E’ un’onesta igienizzata ed inutile, ed intanto in italiano se diamo del “dritto” a qualcuno, vogliamo enfatizzarne non la moralità o la probità, ma la capacità di farsi abilmente i fatti suoi. Sono persuaso che il pirandelliano “piacere dell’onestà” nulla abbia a che fare con un moto dell’animo, ma sia uno dei tanti rivoli della montante ipocrisia sociale, con l’indubbio vantaggio di porre se stessi dalla parte dei buoni, dei giusti, dei malcapitati in un mondo crudele, ma crudele solo quando non siamo noi a vincere la partita. Pirandello allo stato puro: in tutti noi c’è un doppio, più virtuoso di quello reale, Uno, nessuno e centomila. Ciò che pretendiamo dagli altri è, di regola, quello che non riusciamo ad ottenere da noi stessi, e che, molto raramente tentiamo davvero di raggiungere.
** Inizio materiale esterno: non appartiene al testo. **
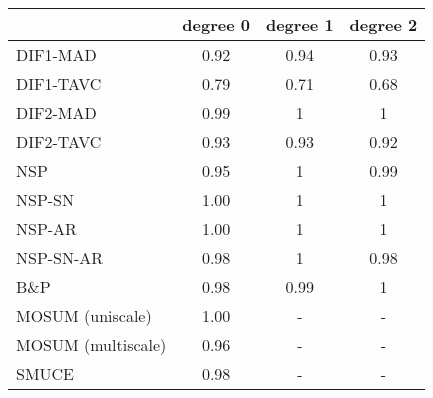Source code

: \begin{tabular}{|l|c|c|c|}
  \hline
 & degree 0 & degree 1 & degree 2 \\ 
  \hline
DIF1-MAD & 0.92 & 0.94 & 0.93 \\ 
  DIF1-TAVC & 0.79 & 0.71 & 0.68 \\ 
  DIF2-MAD & 0.99 & 1 & 1 \\ 
  DIF2-TAVC & 0.93 & 0.93 & 0.92 \\ 
  NSP & 0.95 & 1 & 0.99 \\ 
  NSP-SN & 1.00 & 1 & 1 \\ 
  NSP-AR & 1.00 & 1 & 1 \\ 
  NSP-SN-AR & 0.98 & 1 & 0.98 \\ 
  B\&P & 0.98 & 0.99 & 1 \\ 
  MOSUM (uniscale) & 1.00 & - & - \\ 
  MOSUM (multiscale) & 0.96 & - & - \\ 
  SMUCE & 0.98 & - & - \\ 
   \hline
\end{tabular}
Onestà pubblica ed altrui invocata, pretesa perché le nostre sconfitte esistenziali sono colpa degli altri, della società, del destino, del cattivo di turno, come nello splendido “Siamo uomini o caporali ?” di Totò.
Luigi Pirandello esordì nella grande letteratura, e forse nella filosofia, con Il fu Mattia Pascal, del 1904. Fallito sotto tutti i punti di vista, Mattia diventa Adriano Meis, ma passata l’iniziale euforia, ben poco cambia. Non si fugge da se stessi, a meno di cambiare davvero pelle. Non sembra che gli italiani abbiano questa intenzione: oggi sembra che, con il solito spirito gregario, l’Andrea Meis di turno sia a Cinque Stelle.
Il potere vero lo sa, lo ha capito, e ce li ha mandati tra i piedi, ultimo jolly nel mazzo dei grandi architetti dell’universo… Finora, hanno vinto sempre, cambiando cavallo o fantino, persino ippodromo. Al Casinò di Sanremo, almeno c’è una possibilità su trentasette che la pallina rotoli sul numero giusto… Altro che onestà, altro che bella ciao!